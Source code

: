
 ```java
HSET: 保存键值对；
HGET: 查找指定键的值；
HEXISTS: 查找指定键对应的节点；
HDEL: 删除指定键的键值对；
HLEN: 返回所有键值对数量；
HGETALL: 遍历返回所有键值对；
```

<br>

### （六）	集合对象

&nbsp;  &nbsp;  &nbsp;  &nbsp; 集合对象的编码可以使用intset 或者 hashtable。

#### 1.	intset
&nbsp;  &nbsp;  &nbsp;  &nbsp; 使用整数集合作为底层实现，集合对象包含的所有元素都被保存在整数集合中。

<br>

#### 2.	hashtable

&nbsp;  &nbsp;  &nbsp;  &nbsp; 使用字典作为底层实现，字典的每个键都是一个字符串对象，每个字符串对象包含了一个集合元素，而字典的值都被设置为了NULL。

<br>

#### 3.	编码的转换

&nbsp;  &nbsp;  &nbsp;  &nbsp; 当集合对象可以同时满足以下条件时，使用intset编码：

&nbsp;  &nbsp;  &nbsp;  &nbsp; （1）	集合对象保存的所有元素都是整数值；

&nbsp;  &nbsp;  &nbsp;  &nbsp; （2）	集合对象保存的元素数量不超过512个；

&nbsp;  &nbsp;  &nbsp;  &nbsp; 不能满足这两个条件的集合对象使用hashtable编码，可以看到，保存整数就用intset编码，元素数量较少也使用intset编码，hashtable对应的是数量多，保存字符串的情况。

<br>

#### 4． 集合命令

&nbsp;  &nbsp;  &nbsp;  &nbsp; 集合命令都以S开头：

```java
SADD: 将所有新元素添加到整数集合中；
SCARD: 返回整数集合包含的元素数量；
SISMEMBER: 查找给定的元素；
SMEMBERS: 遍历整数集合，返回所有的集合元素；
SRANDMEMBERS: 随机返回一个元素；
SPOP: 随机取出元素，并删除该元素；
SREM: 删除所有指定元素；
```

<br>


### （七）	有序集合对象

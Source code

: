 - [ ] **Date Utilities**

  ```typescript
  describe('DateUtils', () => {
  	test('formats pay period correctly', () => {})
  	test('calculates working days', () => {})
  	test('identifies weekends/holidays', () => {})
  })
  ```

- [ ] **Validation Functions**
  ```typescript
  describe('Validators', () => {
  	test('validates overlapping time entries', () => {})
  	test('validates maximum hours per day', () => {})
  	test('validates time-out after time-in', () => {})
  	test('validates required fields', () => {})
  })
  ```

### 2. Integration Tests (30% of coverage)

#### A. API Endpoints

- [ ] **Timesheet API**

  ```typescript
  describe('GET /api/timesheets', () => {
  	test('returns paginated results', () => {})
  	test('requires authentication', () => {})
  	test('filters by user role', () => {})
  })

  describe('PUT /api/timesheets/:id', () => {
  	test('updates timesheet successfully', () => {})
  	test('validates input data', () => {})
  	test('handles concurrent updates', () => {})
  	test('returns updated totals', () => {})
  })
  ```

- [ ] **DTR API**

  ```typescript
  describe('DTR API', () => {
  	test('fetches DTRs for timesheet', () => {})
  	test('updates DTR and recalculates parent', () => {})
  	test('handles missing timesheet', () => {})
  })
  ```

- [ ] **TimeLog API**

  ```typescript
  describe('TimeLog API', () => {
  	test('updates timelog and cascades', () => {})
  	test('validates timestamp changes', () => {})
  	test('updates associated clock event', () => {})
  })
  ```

_ _ _ _

== Exercise aim ==
The output should be exactly the lines from the one containing "#### A. API Endpoints" to the final line of the listing above, inclusive.

== Result of the exercise ==
#### A. API Endpoints

- [ ] **Timesheet API**

  ```typescript
  describe('GET /api/timesheets', () => {
  	test('returns paginated results', () => {})
  	test('requires authentication', () => {})
  	test('filters by user role', () => {})
  })

  describe('PUT /api/timesheets/:id', () => {
  	test('updates timesheet successfully', () => {})
  	test('validates input data', () => {})
  	test('handles concurrent updates', () => {})
  	test('returns updated totals', () => {})
  })
  ```

- [ ] **DTR API**

  ```typescript
  describe('DTR API', () => {
  	test('fetches DTRs for timesheet', () => {})
  	test('updates DTR and recalculates parent', () => {})
  	test('handles missing timesheet', () => {})
  })
  ```

- [ ] **TimeLog API**

  ```typescript
  describe('TimeLog API', () => {
  	test('updates timelog and cascades', () => {})
  	test('validates timestamp changes', () => {})
  	test('updates associated clock event', () => {})
  })
  ```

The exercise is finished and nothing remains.